Pop: Release the Stars
To prove myself an equal opportunity music blogger, though I don't lay claim on that title, I think I'll make a few comments on Rufus Wainwright's new CD, Release the Stars. I'll put it like this, I bought this CD on the "oblique recommendation" of a good friend. My taste in serious pop music is a little more severe and Prussian (watch for that joke to come back) than Mr. Wainwright's. Rick Rubin's work with Johnny Cash and Neil Diamond, while not production-free is considerably less obtrusive than most that of most of his colleagues. Still, I've given the record five or six complete spins.
Wainwright is, at times, as literary and allusive as - say - Warren Zevon or Fagen and Becker. Unless I miss my guess, his "Sanssouci" is referencing none other than Der alte Fritz. Not exactly the sort of subject matter, about Friedrich der Große or not, that is going to find its way on to the next Justin Timberlake record. Whether or not it was his intention, and I'm going to show a preponderance of evidence that it likely was, Release the Stars is about as operatic a pop album as you could want.
It seems that Mr. Wainwright is the Richard Wagner of serious pop music (I'm not the originator of that thought). This new record isn't quite Der Ring des Nibelungen or Parsifal. However, it is still bigger in Konzept than most of the other records on the market. I bought the last Justin Timberlake album, which received so much praise on the interweb. It was supposed to be the triumph of producer Timbaland's art. That it might have been, but I found the production a little too in-your-face. No, that record was for the producer, not the artist. Release the Stars has a lot of production, but it seems as though it was intended to complement the vocal line. As to the songs, which I promise to get to and we'll see below, I find them interesting and engaging. They tell stories, to a greater or lesser extent, and on that level, they work.
As to why I think he's name-checking die alte Fritz, I suggest that you look up the life of der Große and some of his, shall we decorously say, interests. Also, this is the guy who wrote a song roughly about the Maysles' fabulous (take that one for what it's worth) film, Grey Gardens, and then proceeded to reference Mann's Der Tod in Venedig. That's doubly literary. That's why I say that he is the most elusive and allusive rocker since Warren Zevon.

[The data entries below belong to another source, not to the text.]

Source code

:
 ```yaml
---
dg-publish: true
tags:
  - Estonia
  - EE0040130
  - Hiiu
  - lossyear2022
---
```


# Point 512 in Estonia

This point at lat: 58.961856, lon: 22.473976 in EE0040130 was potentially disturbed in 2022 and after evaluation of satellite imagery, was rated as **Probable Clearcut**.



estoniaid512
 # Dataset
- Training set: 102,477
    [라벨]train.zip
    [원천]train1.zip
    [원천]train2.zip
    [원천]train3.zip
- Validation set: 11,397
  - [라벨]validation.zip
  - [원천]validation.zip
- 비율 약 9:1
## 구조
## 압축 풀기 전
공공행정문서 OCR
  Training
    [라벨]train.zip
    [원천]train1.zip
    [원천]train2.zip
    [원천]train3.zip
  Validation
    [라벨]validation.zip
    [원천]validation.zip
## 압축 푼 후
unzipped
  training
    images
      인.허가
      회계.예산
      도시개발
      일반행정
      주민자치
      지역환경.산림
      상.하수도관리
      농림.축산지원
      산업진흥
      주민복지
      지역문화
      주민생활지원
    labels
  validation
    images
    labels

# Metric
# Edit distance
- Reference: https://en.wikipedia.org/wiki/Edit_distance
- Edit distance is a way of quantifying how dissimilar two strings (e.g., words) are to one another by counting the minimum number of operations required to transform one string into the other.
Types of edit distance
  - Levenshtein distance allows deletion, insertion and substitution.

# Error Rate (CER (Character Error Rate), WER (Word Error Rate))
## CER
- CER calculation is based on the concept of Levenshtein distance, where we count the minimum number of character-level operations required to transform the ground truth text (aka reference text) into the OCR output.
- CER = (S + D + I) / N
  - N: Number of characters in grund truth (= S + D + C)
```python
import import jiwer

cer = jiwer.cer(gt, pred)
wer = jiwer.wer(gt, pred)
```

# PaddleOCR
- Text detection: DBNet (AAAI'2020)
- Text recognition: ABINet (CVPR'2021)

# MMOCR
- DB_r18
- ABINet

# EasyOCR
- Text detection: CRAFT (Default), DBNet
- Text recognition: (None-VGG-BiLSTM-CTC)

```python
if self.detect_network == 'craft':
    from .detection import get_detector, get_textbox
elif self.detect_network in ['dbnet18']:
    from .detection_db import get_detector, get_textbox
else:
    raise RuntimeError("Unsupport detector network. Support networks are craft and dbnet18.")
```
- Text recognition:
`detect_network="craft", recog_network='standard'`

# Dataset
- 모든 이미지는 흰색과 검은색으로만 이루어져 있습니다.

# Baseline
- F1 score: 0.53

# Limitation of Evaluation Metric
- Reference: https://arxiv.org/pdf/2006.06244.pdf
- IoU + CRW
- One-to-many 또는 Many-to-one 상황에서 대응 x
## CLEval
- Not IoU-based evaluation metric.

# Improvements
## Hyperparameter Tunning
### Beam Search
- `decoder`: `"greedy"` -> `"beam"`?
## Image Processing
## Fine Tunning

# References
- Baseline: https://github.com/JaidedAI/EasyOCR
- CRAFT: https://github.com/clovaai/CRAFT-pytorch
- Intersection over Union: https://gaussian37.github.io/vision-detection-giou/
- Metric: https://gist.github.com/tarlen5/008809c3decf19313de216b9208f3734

I mean, Zevon wins - having written a song about State Department diplomat Philip Habib.
This is a solid record, and probably a throwback to the good old days of singer-songwriters: worth the spin. I don't know if I'll like it in twenty years, not - at least - in the same way that I'll probably like The Envoy or Unchained, but it's worth it for the moment. That isn't an insult, since Mr. Wainwright's songs seem to be written in the moment for a specific moment.